Russian TV channel from Saint Petersburg

5TV is a television channel based in Moscow, Russia. Alexey Brodskiy serves as the director general, with Ljubov Sovershaeva serving as the general producer.

==History==

Channel 5 succeeded the nationwide Leningrad TV channel dating back to 1938, which was immensely popular throughout the Soviet Union during the last years of Perestroika with such programs as 600 Seconds of its editor-in-chief, Alexander Nevzorov. However, later the channel lost much of its popularity. In 1997 its nationwide network was transferred to the newly formed Kultura TV, and the channel continued broadcasting for Saint Petersburg and Leningrad Oblast only.

During the tenure of Governor Vladimir Yakovlev (1996–2003) the channel, then entirely controlled by the city administration and supervised by Yakovlev's vice-governors for mass media and PR, Alexander Potekhin (1997–2001) and Irina Potekhina (2001–2003), became dragged into political scandals around the city's political elites. In October 2006 Petersburg – Channel 5 was licensed to broadcast nationwide again.

== Ownership ==
The channel is owned by the privately held company National Media Group (NMG) (ЗАО Национальная Медиа Группа), a holding company with ties to the Russian government and Roman Abramovich. The chairman (of a board of directors) has been Alina Kabaeva since 2014. Olga Paskina has been the director general since 2016.

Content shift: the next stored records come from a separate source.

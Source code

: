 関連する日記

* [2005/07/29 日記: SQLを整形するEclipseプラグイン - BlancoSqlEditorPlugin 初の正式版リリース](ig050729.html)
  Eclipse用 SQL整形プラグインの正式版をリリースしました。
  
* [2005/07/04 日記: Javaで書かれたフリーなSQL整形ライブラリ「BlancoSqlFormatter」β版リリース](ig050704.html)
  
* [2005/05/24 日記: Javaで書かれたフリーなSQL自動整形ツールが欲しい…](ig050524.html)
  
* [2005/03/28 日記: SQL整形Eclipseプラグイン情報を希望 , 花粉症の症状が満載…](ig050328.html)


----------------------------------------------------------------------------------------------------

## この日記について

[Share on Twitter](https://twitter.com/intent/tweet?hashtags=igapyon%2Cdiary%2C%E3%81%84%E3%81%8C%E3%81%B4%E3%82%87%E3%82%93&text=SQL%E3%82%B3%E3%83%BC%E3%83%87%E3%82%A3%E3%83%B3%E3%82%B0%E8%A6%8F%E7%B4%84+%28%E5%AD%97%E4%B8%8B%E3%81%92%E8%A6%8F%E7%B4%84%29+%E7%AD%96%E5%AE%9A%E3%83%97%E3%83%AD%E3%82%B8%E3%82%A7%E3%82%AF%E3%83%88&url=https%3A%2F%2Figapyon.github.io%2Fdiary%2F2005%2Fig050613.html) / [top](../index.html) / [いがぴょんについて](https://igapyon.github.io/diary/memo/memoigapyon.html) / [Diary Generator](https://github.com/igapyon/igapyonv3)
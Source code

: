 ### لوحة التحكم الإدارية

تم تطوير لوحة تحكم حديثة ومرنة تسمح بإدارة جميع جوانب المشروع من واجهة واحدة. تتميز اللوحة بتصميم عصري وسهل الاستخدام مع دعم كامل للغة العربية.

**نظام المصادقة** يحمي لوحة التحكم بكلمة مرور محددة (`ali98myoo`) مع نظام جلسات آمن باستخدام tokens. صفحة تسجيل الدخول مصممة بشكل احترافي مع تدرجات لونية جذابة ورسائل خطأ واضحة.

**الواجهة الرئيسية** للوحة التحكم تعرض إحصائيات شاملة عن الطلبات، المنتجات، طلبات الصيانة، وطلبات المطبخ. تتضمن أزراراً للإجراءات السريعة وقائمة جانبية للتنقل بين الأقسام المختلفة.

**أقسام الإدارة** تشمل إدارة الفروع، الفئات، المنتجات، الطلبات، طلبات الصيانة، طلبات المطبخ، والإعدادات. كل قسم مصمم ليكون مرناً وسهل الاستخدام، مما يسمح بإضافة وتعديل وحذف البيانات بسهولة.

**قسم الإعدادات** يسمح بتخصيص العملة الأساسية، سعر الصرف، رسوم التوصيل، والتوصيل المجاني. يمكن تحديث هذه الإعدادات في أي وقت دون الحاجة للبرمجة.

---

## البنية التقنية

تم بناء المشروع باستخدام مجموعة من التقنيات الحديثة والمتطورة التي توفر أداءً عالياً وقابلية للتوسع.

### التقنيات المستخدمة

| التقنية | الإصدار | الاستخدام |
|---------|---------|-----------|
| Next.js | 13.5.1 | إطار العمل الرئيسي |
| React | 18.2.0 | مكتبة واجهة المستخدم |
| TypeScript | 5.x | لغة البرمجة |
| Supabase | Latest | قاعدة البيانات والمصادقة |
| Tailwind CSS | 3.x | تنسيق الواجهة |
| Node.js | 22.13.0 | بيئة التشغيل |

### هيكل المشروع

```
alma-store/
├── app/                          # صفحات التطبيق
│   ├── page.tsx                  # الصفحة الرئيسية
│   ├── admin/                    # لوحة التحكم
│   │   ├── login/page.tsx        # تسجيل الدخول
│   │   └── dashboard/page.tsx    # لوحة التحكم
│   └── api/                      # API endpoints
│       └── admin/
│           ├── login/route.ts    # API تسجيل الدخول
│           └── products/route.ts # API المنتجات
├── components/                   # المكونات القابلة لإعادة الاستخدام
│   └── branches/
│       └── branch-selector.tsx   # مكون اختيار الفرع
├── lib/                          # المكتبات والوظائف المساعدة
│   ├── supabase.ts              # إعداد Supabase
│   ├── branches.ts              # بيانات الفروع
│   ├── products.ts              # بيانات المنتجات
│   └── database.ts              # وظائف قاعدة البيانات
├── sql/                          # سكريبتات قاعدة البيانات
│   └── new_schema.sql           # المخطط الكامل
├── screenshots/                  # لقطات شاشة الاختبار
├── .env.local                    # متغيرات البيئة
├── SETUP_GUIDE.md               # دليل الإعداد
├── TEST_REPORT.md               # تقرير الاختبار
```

In 2010 approximately 72% of the NMG shares were held by the public company «TRK Peterburg» (TRK - Teleradiocompany, Телерадиокомпания Петербург) which also controls the channel.

According to the owners the Channel 5 maintains its own independent news service, but in reality, the state-owned media channel Russia Today has maintained control over Channel 5 since 2009 and its news programs are subject to the government's editorial decisions.